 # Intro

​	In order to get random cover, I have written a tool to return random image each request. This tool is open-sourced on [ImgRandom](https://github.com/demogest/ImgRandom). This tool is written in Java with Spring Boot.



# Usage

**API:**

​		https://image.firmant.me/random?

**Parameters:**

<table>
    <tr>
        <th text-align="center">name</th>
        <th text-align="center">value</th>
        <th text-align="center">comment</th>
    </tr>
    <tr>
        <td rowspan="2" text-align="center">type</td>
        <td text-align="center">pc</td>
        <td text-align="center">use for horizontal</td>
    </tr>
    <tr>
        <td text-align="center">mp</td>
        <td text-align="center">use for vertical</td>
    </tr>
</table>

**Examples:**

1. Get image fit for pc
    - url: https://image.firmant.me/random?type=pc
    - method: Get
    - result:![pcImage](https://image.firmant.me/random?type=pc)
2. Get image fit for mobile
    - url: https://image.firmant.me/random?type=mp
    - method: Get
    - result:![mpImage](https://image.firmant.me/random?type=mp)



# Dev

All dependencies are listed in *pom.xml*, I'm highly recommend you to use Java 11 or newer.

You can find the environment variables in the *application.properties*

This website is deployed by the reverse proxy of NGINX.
...
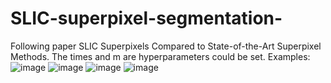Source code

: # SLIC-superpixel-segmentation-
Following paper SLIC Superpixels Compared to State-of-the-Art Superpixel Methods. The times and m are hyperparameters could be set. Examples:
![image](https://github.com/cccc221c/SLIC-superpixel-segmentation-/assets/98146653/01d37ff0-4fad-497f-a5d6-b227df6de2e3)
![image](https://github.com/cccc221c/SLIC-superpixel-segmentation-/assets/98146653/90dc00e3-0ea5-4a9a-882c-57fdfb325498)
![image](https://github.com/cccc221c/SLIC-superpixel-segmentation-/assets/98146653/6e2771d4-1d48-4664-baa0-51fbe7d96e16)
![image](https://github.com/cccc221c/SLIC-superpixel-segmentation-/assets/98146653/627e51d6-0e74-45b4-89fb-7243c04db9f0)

**What to do**
Among the lines above, the ones holding the word "center" must be counted; only that count is to be given.

**Task output**
8